Share

Bab 4. Laksmi

Mataku kembali membulat sempurna, ketika sosok perempuan yang masuk mengiringi mas Hendi dari belakang. Aku jelas mengenalinya walaupun saat itu aku baru pertama kali melihatnya.

Dia wanita yang menyayat hatiku beberapa hari ini. Dia wanita yang telah merebut hati dan tubuh mas Hendi dariku. Dia yang membuat mas Hendi tega mengkhianati aku dan pernikahan kami.

"Laksmi". Gumamku menahan emosi.

"Lisna, kenapa kau ada di sini". Ucap mas Hendi berkata pelan.

Aku yang tak menyangka akan ketemu mas Hendi apalagi bersama istri barunya itu hanya mampu terdiam kini. Pertanyaan dari mas Hendi bukan sengaja tak ku jawab namun mataku lebih memilih menjawabnya dengan air mata.

Sudah beberapa hari aku tak bertemu dengan mas Hendi, namun kali ini dia menampakkan batang hidungnya bersama madu yang tak pernah aku setujui.

"Mas Hendi". Hanya itu jawaban yang keluar dari mulutku.

"Nanti kita bicara lagi". Ucap mas Hendi seraya menarik kursi buat Laksmi dan sekarang baru ia mendudukkan bokongnya di kursi.

Aku melihat Laksmi bergelanyut manja dan duduk di kursi yang disiapkan mas Hendi di sebelahnya. Ada senyum manis yang dilontarkan mas Hendi ke Laksmi tanpa perduli bagaimana perasaanku saat ini.

Aku mengusap spontan air mata yang menetes dari sudut mataku ketika atasanku, pak Bayu, sosok laki-laki yang baru kuketahui namanya itu masuk ke dalam ruangan ini.

"Maaf, saya sedikit terlambat". Pak Bayu memulai meeting kali ini.

Meeting yang dilaksanakan selama tiga puluh menit itu tak bisa aku ikuti dengan fokus. Mataku hanya fokus kepada mas Hendi dan Laksmi. Entah kenapa aku bisa menjalin satu proyek dengan mereka.

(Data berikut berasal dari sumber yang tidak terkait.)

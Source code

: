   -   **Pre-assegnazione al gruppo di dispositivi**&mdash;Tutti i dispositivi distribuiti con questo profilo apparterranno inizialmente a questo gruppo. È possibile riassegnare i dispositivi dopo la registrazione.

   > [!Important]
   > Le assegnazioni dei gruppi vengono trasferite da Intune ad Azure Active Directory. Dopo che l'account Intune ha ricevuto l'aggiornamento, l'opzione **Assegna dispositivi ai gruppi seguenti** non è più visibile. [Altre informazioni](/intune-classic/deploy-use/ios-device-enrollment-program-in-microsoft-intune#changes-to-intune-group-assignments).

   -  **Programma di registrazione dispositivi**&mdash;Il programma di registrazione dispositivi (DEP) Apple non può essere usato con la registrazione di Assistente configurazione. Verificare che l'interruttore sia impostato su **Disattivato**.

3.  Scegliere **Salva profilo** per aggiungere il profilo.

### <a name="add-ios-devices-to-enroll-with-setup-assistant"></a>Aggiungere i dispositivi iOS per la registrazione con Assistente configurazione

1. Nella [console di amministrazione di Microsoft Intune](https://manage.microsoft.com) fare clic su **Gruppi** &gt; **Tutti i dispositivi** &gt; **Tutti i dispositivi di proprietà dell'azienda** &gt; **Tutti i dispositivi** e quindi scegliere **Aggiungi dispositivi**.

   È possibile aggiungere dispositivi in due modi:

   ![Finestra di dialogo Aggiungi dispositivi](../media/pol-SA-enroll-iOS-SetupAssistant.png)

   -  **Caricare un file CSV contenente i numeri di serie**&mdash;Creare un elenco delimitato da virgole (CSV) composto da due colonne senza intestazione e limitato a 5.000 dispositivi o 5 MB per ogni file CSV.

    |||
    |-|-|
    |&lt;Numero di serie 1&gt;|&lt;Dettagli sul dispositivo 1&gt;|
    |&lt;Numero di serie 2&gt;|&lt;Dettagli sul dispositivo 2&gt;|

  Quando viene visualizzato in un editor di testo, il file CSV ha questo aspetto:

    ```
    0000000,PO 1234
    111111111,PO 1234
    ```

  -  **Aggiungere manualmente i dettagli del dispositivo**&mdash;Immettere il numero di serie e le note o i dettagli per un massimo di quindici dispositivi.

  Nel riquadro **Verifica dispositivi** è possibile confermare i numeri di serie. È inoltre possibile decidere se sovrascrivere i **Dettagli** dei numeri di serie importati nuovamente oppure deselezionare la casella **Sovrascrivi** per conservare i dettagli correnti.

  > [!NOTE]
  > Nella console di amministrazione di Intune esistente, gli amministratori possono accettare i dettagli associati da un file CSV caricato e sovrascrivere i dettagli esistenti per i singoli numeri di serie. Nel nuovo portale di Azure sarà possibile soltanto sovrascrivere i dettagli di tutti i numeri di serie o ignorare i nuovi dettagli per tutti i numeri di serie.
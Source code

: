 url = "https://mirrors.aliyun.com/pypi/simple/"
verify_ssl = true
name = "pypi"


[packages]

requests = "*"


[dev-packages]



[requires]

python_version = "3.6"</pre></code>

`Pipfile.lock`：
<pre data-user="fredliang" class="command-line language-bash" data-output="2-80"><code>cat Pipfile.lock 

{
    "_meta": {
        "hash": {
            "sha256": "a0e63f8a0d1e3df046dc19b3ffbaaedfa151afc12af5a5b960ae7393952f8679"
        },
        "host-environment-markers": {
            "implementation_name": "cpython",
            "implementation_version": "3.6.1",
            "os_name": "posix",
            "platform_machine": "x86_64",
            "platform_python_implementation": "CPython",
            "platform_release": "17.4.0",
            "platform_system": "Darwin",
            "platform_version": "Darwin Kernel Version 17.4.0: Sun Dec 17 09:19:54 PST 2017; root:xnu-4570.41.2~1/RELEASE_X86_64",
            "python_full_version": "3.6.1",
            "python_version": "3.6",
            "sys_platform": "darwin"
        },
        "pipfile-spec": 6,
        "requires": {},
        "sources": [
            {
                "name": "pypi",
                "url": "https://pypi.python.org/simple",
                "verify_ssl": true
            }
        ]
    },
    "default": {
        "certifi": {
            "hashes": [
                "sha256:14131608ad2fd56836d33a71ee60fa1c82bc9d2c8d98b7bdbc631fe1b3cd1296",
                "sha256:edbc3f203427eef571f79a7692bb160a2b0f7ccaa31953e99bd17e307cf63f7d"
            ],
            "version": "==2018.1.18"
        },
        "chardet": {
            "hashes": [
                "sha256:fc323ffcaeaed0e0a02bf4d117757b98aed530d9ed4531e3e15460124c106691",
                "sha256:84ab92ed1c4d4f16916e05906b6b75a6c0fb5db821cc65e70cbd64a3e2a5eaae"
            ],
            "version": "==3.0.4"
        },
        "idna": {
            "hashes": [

Mas Hendi memang bekerja sebagai tenaga ahli di bidang pemasaran dan baru ku tahu saat ini, Laksmi ternyata merupakan anak perempuan CEO dimana mas Hendi bekerja. Pantas saja ibu mas Hendi menyetujui pernikahan mereka, Laksmi adalah anak orang kaya.

"Jadi, bagaimana saudari Lisna?". Tanya pak Bayu padaku.

"Eh, iya pak Bayu". Jawabku terbata.

Melihat sikapku yang gugup dan tak bisa menjawab, pak Bayu langsung mengambil alih meeting kali ini.

"Baiklah, proyek ini akan ditangani langsung oleh karyawan saya, Lisna. Dan saya harap kerja sama kita akan berjalan dengan baik". Ucap pak Yoga menyelamatkan nyawaku kali ini.

"Baik, terima kasih atas kepercayaannya kepada kami, pak Bayu. Perusahaan anda tidak salah untuk memilih kami untuk bekerja sama". Balas mas Hendi menyakinkan.

"Oke, kami tunggu kabar baiknya".

Kalimat terakhir dari pak Bayu mengakhiri diskusi kami hari ini. Mas Hendi dan Laksmi sudah keluar dari ruangan ini, tak terkecuali pak Bayu. Kini aku sendirian di sini, aku memilih untuk tetap berada di ruangan untuk menetralkan hatiku yang tak karuan.

"Lisna". Suara berbisik terdengar pelan di telingaku.

Aku menoleh ke arah pintu yang kini sudah tertutup pelan dan melihat sosok mas Hendi berdiri di belakang pintu.

"Mas Hendi". Kataku pelan seraya berdiri dan berjalan ke arahnya.

"Kau kenapa ada dalam proyek ini, aku tak mau Laksmi merasa tak senang hanya karena maslah sepele seperti ini". Ucap mas Hendi membuat tanganku spontan menggantung di udara.

Aku yang berencana ingin memeluknya karena rindu yang tak tertahan kini terdiam di tempatku. Mas Hendi malah sengaja menepis tanganku dan berkata lagi.

"Apa yang sedang kau rencanakan, Lis?".

"Mas, apa kau tak merindukanku, merindukan anak kita?". Tanyaku gamblang.

"Mas, kapan kau pulang mas, ini sudah lewat tujuh hari, mas?". Tanyaku lagi.

Air mata kini sudah menganak sungai di kedua pipiku namun tak jua mematahkan ego mas Hendi. Ia hanya memilih mengabaikan diriku dan mengatakan hal yang lain.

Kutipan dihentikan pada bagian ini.